• **Work task**
Restate the records in their entirety, word for word.
----- Exercise data
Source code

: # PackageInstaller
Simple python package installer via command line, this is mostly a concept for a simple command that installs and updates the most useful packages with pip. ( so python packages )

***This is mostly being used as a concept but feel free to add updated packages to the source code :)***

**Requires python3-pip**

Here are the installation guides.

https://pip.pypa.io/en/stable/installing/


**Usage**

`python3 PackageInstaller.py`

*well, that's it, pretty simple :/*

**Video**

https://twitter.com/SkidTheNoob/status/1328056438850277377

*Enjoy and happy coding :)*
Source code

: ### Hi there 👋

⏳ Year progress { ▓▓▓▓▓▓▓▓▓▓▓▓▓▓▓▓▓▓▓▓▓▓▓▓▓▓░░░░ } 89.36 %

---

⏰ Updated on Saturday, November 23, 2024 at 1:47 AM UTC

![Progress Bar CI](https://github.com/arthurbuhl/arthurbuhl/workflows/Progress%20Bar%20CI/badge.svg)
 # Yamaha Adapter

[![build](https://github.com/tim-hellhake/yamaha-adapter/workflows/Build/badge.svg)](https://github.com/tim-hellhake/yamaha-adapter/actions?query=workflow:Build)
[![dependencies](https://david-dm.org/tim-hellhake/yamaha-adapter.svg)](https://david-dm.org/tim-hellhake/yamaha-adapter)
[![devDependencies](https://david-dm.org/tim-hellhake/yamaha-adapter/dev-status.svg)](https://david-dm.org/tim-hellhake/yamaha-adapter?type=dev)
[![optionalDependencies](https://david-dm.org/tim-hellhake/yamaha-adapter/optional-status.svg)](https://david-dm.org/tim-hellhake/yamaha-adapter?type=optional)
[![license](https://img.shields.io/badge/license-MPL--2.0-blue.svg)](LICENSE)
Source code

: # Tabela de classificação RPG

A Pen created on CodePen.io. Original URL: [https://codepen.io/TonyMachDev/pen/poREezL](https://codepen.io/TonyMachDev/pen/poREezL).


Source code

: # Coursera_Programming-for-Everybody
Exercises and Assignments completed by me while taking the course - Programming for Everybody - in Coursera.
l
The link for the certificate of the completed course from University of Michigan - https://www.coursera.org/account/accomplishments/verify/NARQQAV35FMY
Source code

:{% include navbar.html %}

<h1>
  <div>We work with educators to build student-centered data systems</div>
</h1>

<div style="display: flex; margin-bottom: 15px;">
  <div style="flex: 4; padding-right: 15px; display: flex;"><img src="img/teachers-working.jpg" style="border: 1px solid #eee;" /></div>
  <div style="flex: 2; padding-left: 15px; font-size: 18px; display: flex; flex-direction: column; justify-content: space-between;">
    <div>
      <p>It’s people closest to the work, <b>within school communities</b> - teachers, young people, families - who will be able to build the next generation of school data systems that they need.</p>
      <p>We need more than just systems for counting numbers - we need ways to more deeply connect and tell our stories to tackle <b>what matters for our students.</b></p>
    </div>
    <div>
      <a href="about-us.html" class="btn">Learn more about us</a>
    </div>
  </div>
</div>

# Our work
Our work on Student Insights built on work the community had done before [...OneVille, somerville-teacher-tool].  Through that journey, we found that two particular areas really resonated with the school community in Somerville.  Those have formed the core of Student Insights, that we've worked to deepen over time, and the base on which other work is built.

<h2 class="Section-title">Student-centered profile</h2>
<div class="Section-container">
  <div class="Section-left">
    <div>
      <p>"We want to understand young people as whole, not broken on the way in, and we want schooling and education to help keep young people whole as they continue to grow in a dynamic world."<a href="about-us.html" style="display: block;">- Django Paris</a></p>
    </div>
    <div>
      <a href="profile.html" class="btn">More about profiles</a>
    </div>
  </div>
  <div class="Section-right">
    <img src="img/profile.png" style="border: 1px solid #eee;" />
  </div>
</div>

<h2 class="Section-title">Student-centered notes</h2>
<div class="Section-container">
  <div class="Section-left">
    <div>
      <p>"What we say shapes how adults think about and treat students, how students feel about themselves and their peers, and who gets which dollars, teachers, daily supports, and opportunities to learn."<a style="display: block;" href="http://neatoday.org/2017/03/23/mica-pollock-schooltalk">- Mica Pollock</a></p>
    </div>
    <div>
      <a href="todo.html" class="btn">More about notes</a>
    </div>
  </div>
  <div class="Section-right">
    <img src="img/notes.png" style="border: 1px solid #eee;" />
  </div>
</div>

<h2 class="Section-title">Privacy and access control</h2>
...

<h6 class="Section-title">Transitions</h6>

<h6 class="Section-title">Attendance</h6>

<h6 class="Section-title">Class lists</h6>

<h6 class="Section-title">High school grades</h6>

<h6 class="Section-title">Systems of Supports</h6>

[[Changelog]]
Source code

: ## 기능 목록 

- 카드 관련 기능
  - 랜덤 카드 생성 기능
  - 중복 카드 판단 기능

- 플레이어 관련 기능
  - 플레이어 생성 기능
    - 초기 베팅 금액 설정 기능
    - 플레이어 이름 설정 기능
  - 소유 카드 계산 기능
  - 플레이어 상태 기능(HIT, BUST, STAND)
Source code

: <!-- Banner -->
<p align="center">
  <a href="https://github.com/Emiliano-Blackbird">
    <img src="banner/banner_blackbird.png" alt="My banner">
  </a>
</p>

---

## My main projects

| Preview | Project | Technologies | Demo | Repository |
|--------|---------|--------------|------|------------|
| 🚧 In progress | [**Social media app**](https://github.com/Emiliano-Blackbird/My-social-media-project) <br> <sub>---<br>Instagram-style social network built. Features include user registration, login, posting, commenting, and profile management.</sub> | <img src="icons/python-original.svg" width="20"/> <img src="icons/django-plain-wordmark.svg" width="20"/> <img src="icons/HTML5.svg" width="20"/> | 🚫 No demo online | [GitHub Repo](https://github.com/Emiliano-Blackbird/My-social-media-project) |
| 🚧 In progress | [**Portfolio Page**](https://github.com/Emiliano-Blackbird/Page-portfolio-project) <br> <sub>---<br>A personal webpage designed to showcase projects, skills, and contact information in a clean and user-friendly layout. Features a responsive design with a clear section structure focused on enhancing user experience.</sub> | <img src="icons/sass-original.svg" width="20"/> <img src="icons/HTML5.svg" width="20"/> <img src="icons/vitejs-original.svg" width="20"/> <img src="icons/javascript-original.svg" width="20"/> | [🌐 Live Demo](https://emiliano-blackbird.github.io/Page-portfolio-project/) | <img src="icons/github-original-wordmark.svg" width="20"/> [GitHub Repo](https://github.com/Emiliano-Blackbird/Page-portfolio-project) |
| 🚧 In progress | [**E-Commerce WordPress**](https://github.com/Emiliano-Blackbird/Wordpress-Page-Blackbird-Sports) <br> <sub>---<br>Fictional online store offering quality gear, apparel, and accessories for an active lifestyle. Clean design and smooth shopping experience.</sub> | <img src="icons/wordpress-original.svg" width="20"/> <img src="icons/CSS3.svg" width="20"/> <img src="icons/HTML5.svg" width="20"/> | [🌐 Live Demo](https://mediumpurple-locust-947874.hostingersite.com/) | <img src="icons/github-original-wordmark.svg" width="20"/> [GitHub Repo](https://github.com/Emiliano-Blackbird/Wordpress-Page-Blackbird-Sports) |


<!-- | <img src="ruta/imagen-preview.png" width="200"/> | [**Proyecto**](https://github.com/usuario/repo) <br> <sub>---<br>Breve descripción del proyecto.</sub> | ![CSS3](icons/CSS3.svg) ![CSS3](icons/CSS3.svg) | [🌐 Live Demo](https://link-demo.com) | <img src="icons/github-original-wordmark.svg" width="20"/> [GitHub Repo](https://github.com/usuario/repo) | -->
----------
• **Answer box**
Source code

: # PackageInstaller
Simple python package installer via command line, this is mostly a concept for a simple command that installs and updates the most useful packages with pip. ( so python packages )

***This is mostly being used as a concept but feel free to add updated packages to the source code :)***

**Requires python3-pip**

Here are the installation guides.

https://pip.pypa.io/en/stable/installing/


**Usage**

`python3 PackageInstaller.py`

*well, that's it, pretty simple :/*

**Video**

https://twitter.com/SkidTheNoob/status/1328056438850277377

*Enjoy and happy coding :)*
Source code

: ### Hi there 👋

⏳ Year progress { ▓▓▓▓▓▓▓▓▓▓▓▓▓▓▓▓▓▓▓▓▓▓▓▓▓▓░░░░ } 89.36 %

---

⏰ Updated on Saturday, November 23, 2024 at 1:47 AM UTC

![Progress Bar CI](https://github.com/arthurbuhl/arthurbuhl/workflows/Progress%20Bar%20CI/badge.svg)
 # Yamaha Adapter

[![build](https://github.com/tim-hellhake/yamaha-adapter/workflows/Build/badge.svg)](https://github.com/tim-hellhake/yamaha-adapter/actions?query=workflow:Build)
[![dependencies](https://david-dm.org/tim-hellhake/yamaha-adapter.svg)](https://david-dm.org/tim-hellhake/yamaha-adapter)
[![devDependencies](https://david-dm.org/tim-hellhake/yamaha-adapter/dev-status.svg)](https://david-dm.org/tim-hellhake/yamaha-adapter?type=dev)
[![optionalDependencies](https://david-dm.org/tim-hellhake/yamaha-adapter/optional-status.svg)](https://david-dm.org/tim-hellhake/yamaha-adapter?type=optional)
[![license](https://img.shields.io/badge/license-MPL--2.0-blue.svg)](LICENSE)
Source code

: # Tabela de classificação RPG

A Pen created on CodePen.io. Original URL: [https://codepen.io/TonyMachDev/pen/poREezL](https://codepen.io/TonyMachDev/pen/poREezL).


Source code

: # Coursera_Programming-for-Everybody
Exercises and Assignments completed by me while taking the course - Programming for Everybody - in Coursera.
l
The link for the certificate of the completed course from University of Michigan - https://www.coursera.org/account/accomplishments/verify/NARQQAV35FMY
Source code

:{% include navbar.html %}

<h1>
  <div>We work with educators to build student-centered data systems</div>
</h1>

<div style="display: flex; margin-bottom: 15px;">
  <div style="flex: 4; padding-right: 15px; display: flex;"><img src="img/teachers-working.jpg" style="border: 1px solid #eee;" /></div>
  <div style="flex: 2; padding-left: 15px; font-size: 18px; display: flex; flex-direction: column; justify-content: space-between;">
    <div>
      <p>It’s people closest to the work, <b>within school communities</b> - teachers, young people, families - who will be able to build the next generation of school data systems that they need.</p>
      <p>We need more than just systems for counting numbers - we need ways to more deeply connect and tell our stories to tackle <b>what matters for our students.</b></p>
    </div>
    <div>
      <a href="about-us.html" class="btn">Learn more about us</a>
    </div>
  </div>
</div>

# Our work
Our work on Student Insights built on work the community had done before [...OneVille, somerville-teacher-tool].  Through that journey, we found that two particular areas really resonated with the school community in Somerville.  Those have formed the core of Student Insights, that we've worked to deepen over time, and the base on which other work is built.

<h2 class="Section-title">Student-centered profile</h2>
<div class="Section-container">
  <div class="Section-left">
    <div>
      <p>"We want to understand young people as whole, not broken on the way in, and we want schooling and education to help keep young people whole as they continue to grow in a dynamic world."<a href="about-us.html" style="display: block;">- Django Paris</a></p>
    </div>
    <div>
      <a href="profile.html" class="btn">More about profiles</a>
    </div>
  </div>
  <div class="Section-right">
    <img src="img/profile.png" style="border: 1px solid #eee;" />
  </div>
</div>

<h2 class="Section-title">Student-centered notes</h2>
<div class="Section-container">
  <div class="Section-left">
    <div>
      <p>"What we say shapes how adults think about and treat students, how students feel about themselves and their peers, and who gets which dollars, teachers, daily supports, and opportunities to learn."<a style="display: block;" href="http://neatoday.org/2017/03/23/mica-pollock-schooltalk">- Mica Pollock</a></p>
    </div>
    <div>
      <a href="todo.html" class="btn">More about notes</a>
    </div>
  </div>
  <div class="Section-right">
    <img src="img/notes.png" style="border: 1px solid #eee;" />
  </div>
</div>

<h2 class="Section-title">Privacy and access control</h2>
...

<h6 class="Section-title">Transitions</h6>

<h6 class="Section-title">Attendance</h6>

<h6 class="Section-title">Class lists</h6>

<h6 class="Section-title">High school grades</h6>

<h6 class="Section-title">Systems of Supports</h6>

[[Changelog]]
Source code

: ## 기능 목록 

- 카드 관련 기능
  - 랜덤 카드 생성 기능
  - 중복 카드 판단 기능

- 플레이어 관련 기능
  - 플레이어 생성 기능
    - 초기 베팅 금액 설정 기능
    - 플레이어 이름 설정 기능
  - 소유 카드 계산 기능
  - 플레이어 상태 기능(HIT, BUST, STAND)
Source code

: <!-- Banner -->
<p align="center">
  <a href="https://github.com/Emiliano-Blackbird">
    <img src="banner/banner_blackbird.png" alt="My banner">
  </a>
</p>

---

## My main projects

| Preview | Project | Technologies | Demo | Repository |
|--------|---------|--------------|------|------------|
| 🚧 In progress | [**Social media app**](https://github.com/Emiliano-Blackbird/My-social-media-project) <br> <sub>---<br>Instagram-style social network built. Features include user registration, login, posting, commenting, and profile management.</sub> | <img src="icons/python-original.svg" width="20"/> <img src="icons/django-plain-wordmark.svg" width="20"/> <img src="icons/HTML5.svg" width="20"/> | 🚫 No demo online | [GitHub Repo](https://github.com/Emiliano-Blackbird/My-social-media-project) |
| 🚧 In progress | [**Portfolio Page**](https://github.com/Emiliano-Blackbird/Page-portfolio-project) <br> <sub>---<br>A personal webpage designed to showcase projects, skills, and contact information in a clean and user-friendly layout. Features a responsive design with a clear section structure focused on enhancing user experience.</sub> | <img src="icons/sass-original.svg" width="20"/> <img src="icons/HTML5.svg" width="20"/> <img src="icons/vitejs-original.svg" width="20"/> <img src="icons/javascript-original.svg" width="20"/> | [🌐 Live Demo](https://emiliano-blackbird.github.io/Page-portfolio-project/) | <img src="icons/github-original-wordmark.svg" width="20"/> [GitHub Repo](https://github.com/Emiliano-Blackbird/Page-portfolio-project) |
| 🚧 In progress | [**E-Commerce WordPress**](https://github.com/Emiliano-Blackbird/Wordpress-Page-Blackbird-Sports) <br> <sub>---<br>Fictional online store offering quality gear, apparel, and accessories for an active lifestyle. Clean design and smooth shopping experience.</sub> | <img src="icons/wordpress-original.svg" width="20"/> <img src="icons/CSS3.svg" width="20"/> <img src="icons/HTML5.svg" width="20"/> | [🌐 Live Demo](https://mediumpurple-locust-947874.hostingersite.com/) | <img src="icons/github-original-wordmark.svg" width="20"/> [GitHub Repo](https://github.com/Emiliano-Blackbird/Wordpress-Page-Blackbird-Sports) |


<!-- | <img src="ruta/imagen-preview.png" width="200"/> | [**Proyecto**](https://github.com/usuario/repo) <br> <sub>---<br>Breve descripción del proyecto.</sub> | ![CSS3](icons/CSS3.svg) ![CSS3](icons/CSS3.svg) | [🌐 Live Demo](https://link-demo.com) | <img src="icons/github-original-wordmark.svg" width="20"/> [GitHub Repo](https://github.com/usuario/repo) | -->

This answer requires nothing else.